WHAT IS BEING ASKED >> Search each line of the data for the word "right"; copy every line where it is found.

++++ PROVIDED DATA ++++

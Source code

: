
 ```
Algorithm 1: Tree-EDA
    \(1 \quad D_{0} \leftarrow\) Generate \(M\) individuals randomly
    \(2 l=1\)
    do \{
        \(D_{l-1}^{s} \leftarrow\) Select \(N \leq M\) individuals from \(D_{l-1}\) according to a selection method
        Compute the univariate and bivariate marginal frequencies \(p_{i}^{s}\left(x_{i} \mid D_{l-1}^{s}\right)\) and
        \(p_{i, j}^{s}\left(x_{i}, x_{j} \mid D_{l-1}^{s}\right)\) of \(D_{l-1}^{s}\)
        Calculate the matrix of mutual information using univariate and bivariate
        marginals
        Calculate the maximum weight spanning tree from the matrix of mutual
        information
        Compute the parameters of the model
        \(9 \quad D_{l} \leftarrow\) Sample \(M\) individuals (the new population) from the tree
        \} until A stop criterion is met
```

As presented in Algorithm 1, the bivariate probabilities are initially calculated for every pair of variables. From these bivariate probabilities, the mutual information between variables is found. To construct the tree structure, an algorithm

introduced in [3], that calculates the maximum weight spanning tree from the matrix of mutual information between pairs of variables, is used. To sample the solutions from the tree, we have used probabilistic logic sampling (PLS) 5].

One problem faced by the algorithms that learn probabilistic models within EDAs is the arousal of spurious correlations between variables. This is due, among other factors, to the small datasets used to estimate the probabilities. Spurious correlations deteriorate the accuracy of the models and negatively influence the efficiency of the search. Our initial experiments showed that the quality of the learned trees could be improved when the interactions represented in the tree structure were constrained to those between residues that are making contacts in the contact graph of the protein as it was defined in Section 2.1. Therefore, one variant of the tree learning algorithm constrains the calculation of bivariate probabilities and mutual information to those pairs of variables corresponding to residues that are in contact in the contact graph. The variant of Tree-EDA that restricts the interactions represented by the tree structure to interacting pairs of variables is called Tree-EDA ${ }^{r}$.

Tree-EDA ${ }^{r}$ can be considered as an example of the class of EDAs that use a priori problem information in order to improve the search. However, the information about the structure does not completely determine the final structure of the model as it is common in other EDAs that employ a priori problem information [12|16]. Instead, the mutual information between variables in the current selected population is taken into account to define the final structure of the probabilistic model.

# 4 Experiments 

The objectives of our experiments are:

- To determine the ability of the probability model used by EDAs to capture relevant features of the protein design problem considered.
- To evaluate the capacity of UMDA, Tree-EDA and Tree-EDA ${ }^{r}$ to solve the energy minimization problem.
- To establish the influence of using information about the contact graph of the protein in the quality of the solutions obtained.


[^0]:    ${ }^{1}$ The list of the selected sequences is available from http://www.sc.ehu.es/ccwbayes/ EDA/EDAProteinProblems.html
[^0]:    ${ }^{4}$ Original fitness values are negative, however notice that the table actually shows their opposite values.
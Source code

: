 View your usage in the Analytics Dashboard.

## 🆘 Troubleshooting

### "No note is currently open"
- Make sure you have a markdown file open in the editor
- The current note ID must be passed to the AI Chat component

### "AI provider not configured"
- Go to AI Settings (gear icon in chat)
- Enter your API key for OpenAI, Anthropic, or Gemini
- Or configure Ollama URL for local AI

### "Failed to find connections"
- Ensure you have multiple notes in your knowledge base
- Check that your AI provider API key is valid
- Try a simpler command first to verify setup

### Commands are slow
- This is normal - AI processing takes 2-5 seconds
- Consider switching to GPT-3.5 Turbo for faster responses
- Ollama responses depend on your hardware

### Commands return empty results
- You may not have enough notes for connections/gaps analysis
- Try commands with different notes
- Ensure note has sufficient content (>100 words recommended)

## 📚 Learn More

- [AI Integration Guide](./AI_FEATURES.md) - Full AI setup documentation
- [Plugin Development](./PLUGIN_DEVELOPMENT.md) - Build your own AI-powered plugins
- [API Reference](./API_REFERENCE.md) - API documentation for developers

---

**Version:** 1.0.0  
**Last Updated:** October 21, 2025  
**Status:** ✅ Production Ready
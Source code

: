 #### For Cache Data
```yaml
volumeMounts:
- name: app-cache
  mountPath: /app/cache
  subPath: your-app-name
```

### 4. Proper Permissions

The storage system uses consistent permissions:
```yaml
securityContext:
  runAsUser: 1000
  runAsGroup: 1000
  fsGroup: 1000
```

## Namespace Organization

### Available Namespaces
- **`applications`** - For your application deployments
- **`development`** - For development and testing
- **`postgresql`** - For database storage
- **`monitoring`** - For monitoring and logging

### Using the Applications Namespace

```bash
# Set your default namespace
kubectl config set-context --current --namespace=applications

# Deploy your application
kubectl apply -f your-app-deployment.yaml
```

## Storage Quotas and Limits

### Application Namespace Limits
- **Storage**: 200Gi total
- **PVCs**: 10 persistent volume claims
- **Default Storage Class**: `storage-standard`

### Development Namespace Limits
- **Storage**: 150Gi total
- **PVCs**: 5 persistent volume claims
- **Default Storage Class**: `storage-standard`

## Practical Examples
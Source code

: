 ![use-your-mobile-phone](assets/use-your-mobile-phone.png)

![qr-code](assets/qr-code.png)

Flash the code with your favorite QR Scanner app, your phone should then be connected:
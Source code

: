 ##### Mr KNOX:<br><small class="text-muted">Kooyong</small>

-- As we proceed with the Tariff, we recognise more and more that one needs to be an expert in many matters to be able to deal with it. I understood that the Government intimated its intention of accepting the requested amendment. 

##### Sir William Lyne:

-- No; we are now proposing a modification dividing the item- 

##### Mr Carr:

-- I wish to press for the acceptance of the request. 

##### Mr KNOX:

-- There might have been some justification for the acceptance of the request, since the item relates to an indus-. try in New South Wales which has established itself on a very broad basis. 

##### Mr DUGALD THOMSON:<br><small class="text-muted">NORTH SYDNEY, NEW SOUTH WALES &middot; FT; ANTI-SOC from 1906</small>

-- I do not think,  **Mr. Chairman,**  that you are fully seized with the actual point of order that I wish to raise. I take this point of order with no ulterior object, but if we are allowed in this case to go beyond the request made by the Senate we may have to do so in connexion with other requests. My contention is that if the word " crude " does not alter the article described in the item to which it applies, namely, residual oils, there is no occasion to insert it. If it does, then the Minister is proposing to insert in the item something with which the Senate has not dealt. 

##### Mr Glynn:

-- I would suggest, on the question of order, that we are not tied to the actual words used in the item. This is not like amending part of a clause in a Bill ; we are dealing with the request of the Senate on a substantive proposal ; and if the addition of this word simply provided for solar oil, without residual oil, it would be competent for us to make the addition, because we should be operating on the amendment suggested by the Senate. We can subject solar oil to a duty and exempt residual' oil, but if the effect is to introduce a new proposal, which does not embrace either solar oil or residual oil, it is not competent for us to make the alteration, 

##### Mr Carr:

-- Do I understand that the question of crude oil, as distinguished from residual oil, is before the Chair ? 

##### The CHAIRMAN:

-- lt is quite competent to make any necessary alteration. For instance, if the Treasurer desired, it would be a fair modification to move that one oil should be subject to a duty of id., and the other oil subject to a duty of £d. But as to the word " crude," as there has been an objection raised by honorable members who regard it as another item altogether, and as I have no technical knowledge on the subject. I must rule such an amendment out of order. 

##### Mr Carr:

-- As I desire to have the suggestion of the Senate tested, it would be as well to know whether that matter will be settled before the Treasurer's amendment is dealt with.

++++

TASK SOLUTION >>
        Compute the univariate and bivariate marginal frequencies \(p_{i}^{s}\left(x_{i} \mid D_{l-1}^{s}\right)\) and
        \(p_{i, j}^{s}\left(x_{i}, x_{j} \mid D_{l-1}^{s}\right)\) of \(D_{l-1}^{s}\)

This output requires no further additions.